Part 1: Datalad basics
Install datalad
Install datalad in which ever way is possible. Look at
pip3 install datalad-installer
datalad-installer
how this is possible the easiest. On fedora, you can use
dnf install datalad
on Ubuntu, you can use
apt install git git-annex
pip3 install datalad
Create a new dataset
We have data, that someone produced (maybe it was us, maybe it was one of our collaborators) and we only need to analyse it. Practically, this data is already published as a Datalad dataset, that we will download in just a moment. To speed things up a little, I have already made a python script for you to try and analyse this.

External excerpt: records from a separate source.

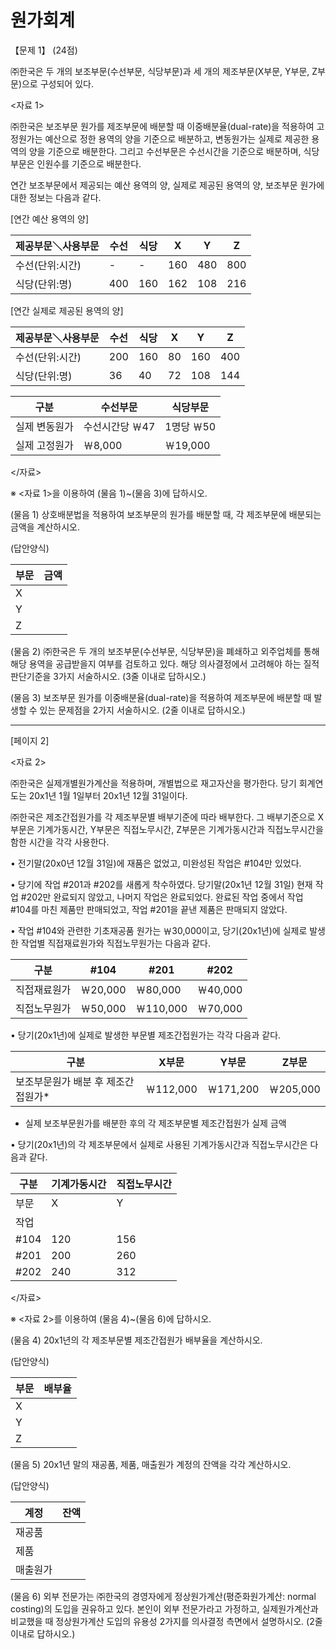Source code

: # 원가회계

【문제 1】 (24점)

㈜한국은 두 개의 보조부문(수선부문, 식당부문)과 세 개의 제조부문(X부문, Y부문, Z부문)으로 구성되어 있다.

<자료 1>

㈜한국은 보조부문 원가를 제조부문에 배분할 때 이중배분율(dual-rate)을 적용하여 고정원가는 예산으로 정한 용역의 양을 기준으로 배분하고, 변동원가는 실제로 제공한 용역의 양을 기준으로 배분한다. 그리고 수선부문은 수선시간을 기준으로 배분하며, 식당부문은 인원수를 기준으로 배분한다.

연간 보조부문에서 제공되는 예산 용역의 양, 실제로 제공된 용역의 양, 보조부문 원가에 대한 정보는 다음과 같다.

[연간 예산 용역의 양]

| 제공부문＼사용부문 | 수선 | 식당 | X | Y | Z |
|-------------------|------|------|-----|-----|-----|
| 수선(단위:시간) | - | - | 160 | 480 | 800 |
| 식당(단위:명) | 400 | 160 | 162 | 108 | 216 |

[연간 실제로 제공된 용역의 양]

| 제공부문＼사용부문 | 수선 | 식당 | X | Y | Z |
|-------------------|------|------|-----|-----|-----|
| 수선(단위:시간) | 200 | 160 | 80 | 160 | 400 |
| 식당(단위:명) | 36 | 40 | 72 | 108 | 144 |

| 구분 | 수선부문 | 식당부문 |
|------|----------|----------|
| 실제 변동원가 | 수선시간당 ￦47 | 1명당 ￦50 |
| 실제 고정원가 | ￦8,000 | ￦19,000 |

</자료>

※ <자료 1>을 이용하여 (물음 1)~(물음 3)에 답하시오.

(물음 1) 상호배분법을 적용하여 보조부문의 원가를 배분할 때, 각 제조부문에 배분되는 금액을 계산하시오.

(답안양식)

| 부문 | 금액 |
|------|------|
| X | |
| Y | |
| Z | |

(물음 2) ㈜한국은 두 개의 보조부문(수선부문, 식당부문)을 폐쇄하고 외주업체를 통해 해당 용역을 공급받을지 여부를 검토하고 있다. 해당 의사결정에서 고려해야 하는 질적 판단기준을 3가지 서술하시오. (3줄 이내로 답하시오.)

(물음 3) 보조부문 원가를 이중배분율(dual-rate)을 적용하여 제조부문에 배분할 때 발생할 수 있는 문제점을 2가지 서술하시오. (2줄 이내로 답하시오.)


---
[페이지 2]

<자료 2>

㈜한국은 실제개별원가계산을 적용하며, 개별법으로 재고자산을 평가한다. 당기 회계연도는 20x1년 1월 1일부터 20x1년 12월 31일이다.

㈜한국은 제조간접원가를 각 제조부문별 배부기준에 따라 배부한다. 그 배부기준으로 X부문은 기계가동시간, Y부문은 직접노무시간, Z부문은 기계가동시간과 직접노무시간을 함한 시간을 각각 사용한다.

• 전기말(20x0년 12월 31일)에 재품은 없었고, 미완성된 작업은 #104만 있었다.

• 당기에 작업 #201과 #202를 새롭게 착수하였다. 당기말(20x1년 12월 31일) 현재 작업 #202만 완료되지 않았고, 나머지 작업은 완료되었다. 완료된 작업 중에서 작업 #104를 마친 제품만 판매되었고, 작업 #201을 끝낸 제품은 판매되지 않았다.

• 작업 #104와 관련한 기초재공품 원가는 ￦30,000이고, 당기(20x1년)에 실제로 발생한 작업별 직접재료원가와 직접노무원가는 다음과 같다.

| 구분 | #104 | #201 | #202 |
|------|-------|-------|-------|
| 직접재료원가 | ￦20,000 | ￦80,000 | ￦40,000 |
| 직접노무원가 | ￦50,000 | ￦110,000 | ￦70,000 |

• 당기(20x1년)에 실제로 발생한 부문별 제조간접원가는 각각 다음과 같다.

| 구분 | X부문 | Y부문 | Z부문 |
|------|-------|-------|-------|
| 보조부문원가 배분 후 제조간접원가* | ￦112,000 | ￦171,200 | ￦205,000 |

* 실제 보조부문원가를 배분한 후의 각 제조부문별 제조간접원가 실제 금액

• 당기(20x1년)의 각 제조부문에서 실제로 사용된 기계가동시간과 직접노무시간은 다음과 같다.

| 구분 | 기계가동시간 | 직접노무시간 |
|------|------------|------------|
| 부문 | X | Y | Z | X | Y | Z |
| 작업 | | | | | | |
| #104 | 120 | 156 | 150 | 240 | 300 | 350 |
| #201 | 200 | 260 | 300 | 304 | 380 | 400 |
| #202 | 240 | 312 | 350 | 312 | 390 | 500 |

</자료>

※ <자료 2>를 이용하여 (물음 4)~(물음 6)에 답하시오.

(물음 4) 20x1년의 각 제조부문별 제조간접원가 배부율을 계산하시오.

(답안양식)

| 부문 | 배부율 |
|------|--------|
| X | |
| Y | |
| Z | |

(물음 5) 20x1년 말의 재공품, 제품, 매출원가 계정의 잔액을 각각 계산하시오.

(답안양식)

| 계정 | 잔액 |
|------|------|
| 재공품 | |
| 제품 | |
| 매출원가 | |

(물음 6) 외부 전문가는 ㈜한국의 경영자에게 정상원가계산(평준화원가계산: normal costing)의 도입을 권유하고 있다. 본인이 외부 전문가라고 가정하고, 실제원가계산과 비교했을 때 정상원가계산 도입의 유용성 2가지를 의사결정 측면에서 설명하시오. (2줄 이내로 답하시오.)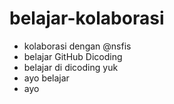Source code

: # belajar-kolaborasi
- kolaborasi dengan @nsfis
- belajar GitHub Dicoding
- belajar di dicoding yuk
- ayo belajar
- ayo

For our analysis, we want to make a new dataset, in which we import the raw data and analyse it with a python script.
datalad create analysis
cd analysis
Add content
Imagine you already have some kind of script, that you have written. An already prepared example can be downloaded from here:
wget -O script.py https://raw.githubusercontent.com/jkuhl-uni/datalad-code-along/master/src/files/script.py
By downloading it, we have changed something in a DataLad-tracked folder. Analogous to a git-repository, we commit the changes:
datalad save -m "add analysis script"
The analysis script is to be used as
python3 ./script.py <data-file> <output-file>
Add another dataset
Next, we want to download the data, that we want to analyse:
datalad install https://github.com/jkuhl-uni/test-data.git
datalad save -m "add data as sub-dataset"
Run the analysis script
Let's try to run it with the first data file:
python3 ./script.py test-data/data1.out ./plot1.pdf
We find that this does not work. This is, since we only have the place-holder files in our installation of the data
dataset.
we run
datalad get test-data/data1.out
to retrieve the data. Then we run the script again:
python3 ./script.py test-data/data1.out ./plot1.pdf
Now it works!
We can have a look at the plot. it should look something like this:
we have changed the dataset analysis
. So datalad should also include these changes:
datalad save -m "add a first plot"
Cool, we have a new file in the dataset. But people won't know, how we did this.
Use datalad run
and datalad rerun
Instead, we can use datalad run
to make this more reproducible.
datalad run -i script.py -i test-data/data2.out -o plot2.pdf -m "add a second plot with datalad run" "python3 ./script.py test-data/data2.out plot2.pdf"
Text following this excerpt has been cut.